§ EXERCISE INSTRUCTIONS
If a line in the entries below includes "gutenberg", show that line.

§ RECORDS FOR THIS EXERCISE
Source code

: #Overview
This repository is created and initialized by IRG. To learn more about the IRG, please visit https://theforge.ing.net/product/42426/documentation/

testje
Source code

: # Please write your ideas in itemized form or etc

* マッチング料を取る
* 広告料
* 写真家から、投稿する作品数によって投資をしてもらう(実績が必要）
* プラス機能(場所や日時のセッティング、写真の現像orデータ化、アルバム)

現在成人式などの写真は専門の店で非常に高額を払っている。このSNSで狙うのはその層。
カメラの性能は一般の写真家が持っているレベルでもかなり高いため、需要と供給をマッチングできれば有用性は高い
...
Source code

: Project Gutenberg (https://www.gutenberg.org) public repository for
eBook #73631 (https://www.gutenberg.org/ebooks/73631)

§ RESULT OF THIS EXERCISE
: Project Gutenberg (https://www.gutenberg.org) public repository for
eBook #73631 (https://www.gutenberg.org/ebooks/73631)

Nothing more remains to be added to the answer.